The records that follow are to be repeated exactly, without any pictures.

[Items from a data source]

»»

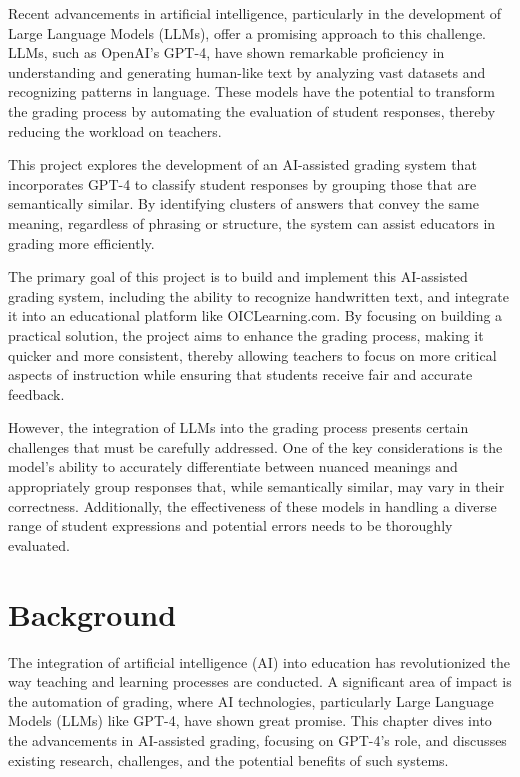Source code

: \documentclass[ms,twoside,print]{nuthesis}
\begin{document}
Recent advancements in artificial intelligence, particularly in the development of Large Language Models (LLMs), offer a promising approach to this challenge. LLMs, such as OpenAI's GPT-4, have shown remarkable proficiency in understanding and generating human-like text by analyzing vast datasets and recognizing patterns in language. These models have the potential to transform the grading process by automating the evaluation of student responses, thereby reducing the workload on teachers.

This project explores the development of an AI-assisted grading system that incorporates GPT-4 to classify student responses by grouping those that are semantically similar. By identifying clusters of answers that convey the same meaning, regardless of phrasing or structure, the system can assist educators in grading more efficiently.

The primary goal of this project is to build and implement this AI-assisted grading system, including the ability to recognize handwritten text, and integrate it into an educational platform like OICLearning.com. By focusing on building a practical solution, the project aims to enhance the grading process, making it quicker and more consistent, thereby allowing teachers to focus on more critical aspects of instruction while ensuring that students receive fair and accurate feedback.

However, the integration of LLMs into the grading process presents certain challenges that must be carefully addressed. One of the key considerations is the model's ability to accurately differentiate between nuanced meanings and appropriately group responses that, while semantically similar, may vary in their correctness. Additionally, the effectiveness of these models in handling a diverse range of student expressions and potential errors needs to be thoroughly evaluated.

\chapter{Background}

The integration of artificial intelligence (AI) into education has revolutionized the way teaching and learning processes are conducted. A significant area of impact is the automation of grading, where AI technologies, particularly Large Language Models (LLMs) like GPT-4, have shown great promise. This chapter dives into the advancements in AI-assisted grading, focusing on GPT-4's role, and discusses existing research, challenges, and the potential benefits of such systems.
\end{document}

««

> [Task result]:
Source code

: \documentclass[ms,twoside,print]{nuthesis}
\begin{document}
Recent advancements in artificial intelligence, particularly in the development of Large Language Models (LLMs), offer a promising approach to this challenge. LLMs, such as OpenAI's GPT-4, have shown remarkable proficiency in understanding and generating human-like text by analyzing vast datasets and recognizing patterns in language. These models have the potential to transform the grading process by automating the evaluation of student responses, thereby reducing the workload on teachers.

This project explores the development of an AI-assisted grading system that incorporates GPT-4 to classify student responses by grouping those that are semantically similar. By identifying clusters of answers that convey the same meaning, regardless of phrasing or structure, the system can assist educators in grading more efficiently.

The primary goal of this project is to build and implement this AI-assisted grading system, including the ability to recognize handwritten text, and integrate it into an educational platform like OICLearning.com. By focusing on building a practical solution, the project aims to enhance the grading process, making it quicker and more consistent, thereby allowing teachers to focus on more critical aspects of instruction while ensuring that students receive fair and accurate feedback.

However, the integration of LLMs into the grading process presents certain challenges that must be carefully addressed. One of the key considerations is the model's ability to accurately differentiate between nuanced meanings and appropriately group responses that, while semantically similar, may vary in their correctness. Additionally, the effectiveness of these models in handling a diverse range of student expressions and potential errors needs to be thoroughly evaluated.

\chapter{Background}

The integration of artificial intelligence (AI) into education has revolutionized the way teaching and learning processes are conducted. A significant area of impact is the automation of grading, where AI technologies, particularly Large Language Models (LLMs) like GPT-4, have shown great promise. This chapter dives into the advancements in AI-assisted grading, focusing on GPT-4's role, and discusses existing research, challenges, and the potential benefits of such systems.
\end{document}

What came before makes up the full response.